Background: The placement and removal of a tracheostomy always results in some degree of neck scarring. The longer the tracheostomy is in place, the more significant this scarring will be. The characteristics of the trach scar are classic and include a wide and depressed scar that is often associated with a visible inward movement when swallowing.
One of the key anatomic features of the trach scar is the crater-like appearance to it. The pressure of a plastic tube against the tissues of the neck ultimately causes some loss of subcutaneous fat around the tube site. The longer the tracheostomy tube is in place the more significant this fat loss will be. Thus when the tube is removed the open wound will heal but the surrounding tissues will be depressed inward as a result of the fat loss.
The other anatomic feature of the trach scar is an inward contraction seen when swallowing. This occurs due to the loss of fat but also from the development of a scar that extends from the surface of the skin down to the actual trachea. When the trach tube is removed secondary healing creates this scar band. When one swallows the movement of the trachea is transmitted through the scar band up to the skin surface.
Case Study: This 21 year-old female had a central neck scar from a tracheostomy tube that was removed ten years earlier. It had been in place after having it for five years due to severe reactive airway disease as a child. This left her with a bothersome vertically-oriented central neck scar that was depressed inward, had surrounding hyperpigmentation and pulled inward when swallowing.
The scar excision pattern was marked in a horizontal elliptical orientation to include as much of the hyperpigmented skin as possible.
Under general anesthesia the marked skin was excised. The scar was dissected down to the trachea where it was removed. The trachea was covered by doing a muscle repair over it. A small dermal-fat graft was placed between the muscle repair and the skin closure over it.

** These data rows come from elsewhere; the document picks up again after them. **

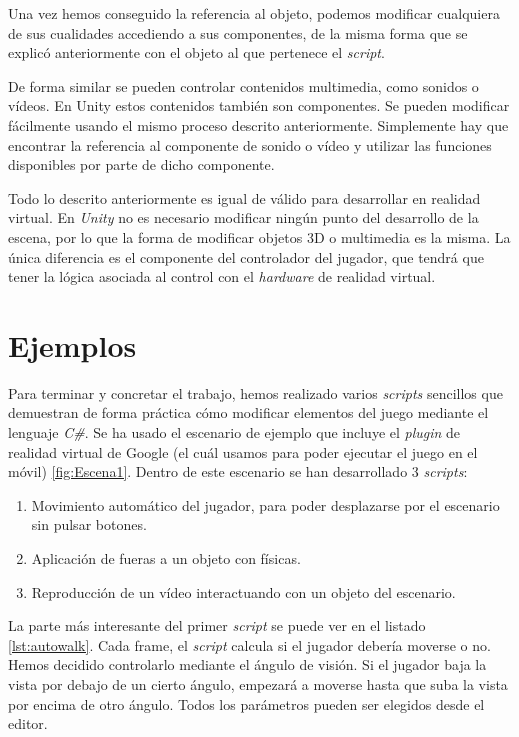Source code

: \documentclass{pre-tfg}
\begin{document}
Una vez hemos conseguido la referencia al objeto, podemos modificar cualquiera de sus cualidades accediendo a sus componentes, de la misma forma que se explicó anteriormente con el objeto al que pertenece el \textit{script}. 

De forma similar se pueden controlar contenidos multimedia, como sonidos o vídeos. En Unity estos contenidos también son componentes. Se pueden modificar fácilmente usando el mismo proceso descrito anteriormente. Simplemente hay que encontrar la referencia al componente de sonido o vídeo y utilizar las funciones disponibles por parte de dicho componente.

Todo lo descrito anteriormente es igual de válido para desarrollar en realidad virtual. En \textit{Unity} no es necesario modificar ningún punto del desarrollo de la escena, por lo que la forma de modificar objetos 3D o multimedia es la misma. La única diferencia es el componente del controlador del jugador, que tendrá que tener la lógica asociada al control con el \textit{hardware} de realidad virtual.

\section{Ejemplos}

Para terminar y concretar el trabajo, hemos realizado varios \textit{scripts} sencillos que demuestran de forma práctica cómo modificar elementos del juego mediante el lenguaje \textit{C\#}. Se ha usado el escenario de ejemplo que incluye el \textit{plugin} de realidad virtual de Google (el cuál usamos para poder ejecutar el juego en el móvil) \ref{fig:Escena1}. Dentro de este escenario se han desarrollado 3 \textit{scripts}:

\begin{enumerate}
\item Movimiento automático del jugador, para poder desplazarse por el escenario sin pulsar botones.
\item Aplicación de fueras a un objeto con físicas.
\item Reproducción de un vídeo interactuando con un objeto del escenario.
\end{enumerate}

La parte más interesante del primer \textit{script} se puede ver en el listado \ref{lst:autowalk}. Cada frame, el \textit{script} calcula si el jugador debería moverse o no. Hemos decidido controlarlo mediante el ángulo de visión. Si el jugador baja la vista por debajo de un cierto ángulo, empezará a moverse hasta que suba la vista por encima de otro ángulo. Todos los parámetros pueden ser elegidos desde el editor.
\end{document}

While all trach scars will always be a scar, a scar revision should end up making it look less noticeable. One of the key features of achieving that goal is to have a flat outer contour and a scar that remains stable with swallowing. The use of a dermal-fat graft recreates the principal missing element of a trach scar…lost fat. Replacing the lost fat improves the scar contour and acts as a buffer from the skin surface and the deeper underlying trachea.
Highlights:
1) Depressed and retracted trach scars require adequate release from the tracheal ring.
2) Interpositional fat grafting between the skin and the underlying trachea helps create a smooth outer skin contour and prevents visible skin retraction with swallowing.
3) Small dermal-fat grafts survive very well in the trach scar neck site.